### [To do]
Retype the records below exactly as they appear, but leave out any pictures.

### [Collected data]
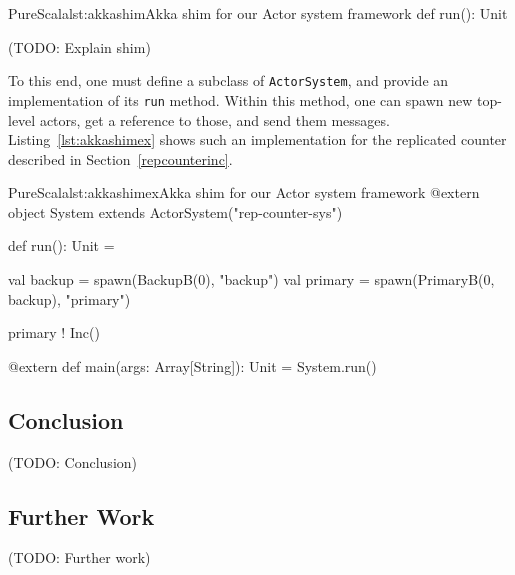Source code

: \documentclass[a4paper,twoside]{article}
\newcommand{\TODO}[1]{\textcolor{YellowOrange}{(TODO: #1)}} %
\newcommand{\RefSec}[1]{Section~\ref{#1}}
\newcommand{\RefCode}[1]{Listing~\ref{#1}}
\newcommand{\stt}[1]{\texttt{\small{#1}}}
\begin{document}
\begin{enumerate}
\begin{Code}{PureScala}{lst:akkashim}{Akka shim for our Actor system framework}
{  def run(): Unit
}
\end{Code}

\TODO{Explain shim}

To this end, one must define a subclass of \stt{ActorSystem}, and provide an implementation of its \stt{run} method. Within this method, one can spawn new top-level actors, get a reference to those, and send them messages. \RefCode{lst:akkashimex} shows such an implementation for the replicated counter described in \RefSec{repcounterinc}. 

\begin{Code}{PureScala}{lst:akkashimex}{Akka shim for our Actor system framework}
@extern
object System extends ActorSystem("rep-counter-sys") {
  def run(): Unit = {
    val backup  = spawn(BackupB(0), "backup")
    val primary = spawn(PrimaryB(0, backup), "primary")

    primary ! Inc()
  }
}

@extern
def main(args: Array[String]): Unit = {
  System.run()
}
\end{Code}

\subsection{Conclusion}

\TODO{Conclusion}

\subsection{Further Work}

\TODO{Further work}


\end{enumerate}
\end{document}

### [Response box]
Source code

: \documentclass[a4paper,twoside]{article}
\newcommand{\TODO}[1]{\textcolor{YellowOrange}{(TODO: #1)}} %
\newcommand{\RefSec}[1]{Section~\ref{#1}}
\newcommand{\RefCode}[1]{Listing~\ref{#1}}
\newcommand{\stt}[1]{\texttt{\small{#1}}}
\begin{document}
\begin{enumerate}
\begin{Code}{PureScala}{lst:akkashim}{Akka shim for our Actor system framework}
{  def run(): Unit
}
\end{Code}

\TODO{Explain shim}

To this end, one must define a subclass of \stt{ActorSystem}, and provide an implementation of its \stt{run} method. Within this method, one can spawn new top-level actors, get a reference to those, and send them messages. \RefCode{lst:akkashimex} shows such an implementation for the replicated counter described in \RefSec{repcounterinc}. 

\begin{Code}{PureScala}{lst:akkashimex}{Akka shim for our Actor system framework}
@extern
object System extends ActorSystem("rep-counter-sys") {
  def run(): Unit = {
    val backup  = spawn(BackupB(0), "backup")
    val primary = spawn(PrimaryB(0, backup), "primary")

    primary ! Inc()
  }
}

@extern
def main(args: Array[String]): Unit = {
  System.run()
}
\end{Code}

\subsection{Conclusion}

\TODO{Conclusion}

\subsection{Further Work}

\TODO{Further work}


\end{enumerate}
\end{document}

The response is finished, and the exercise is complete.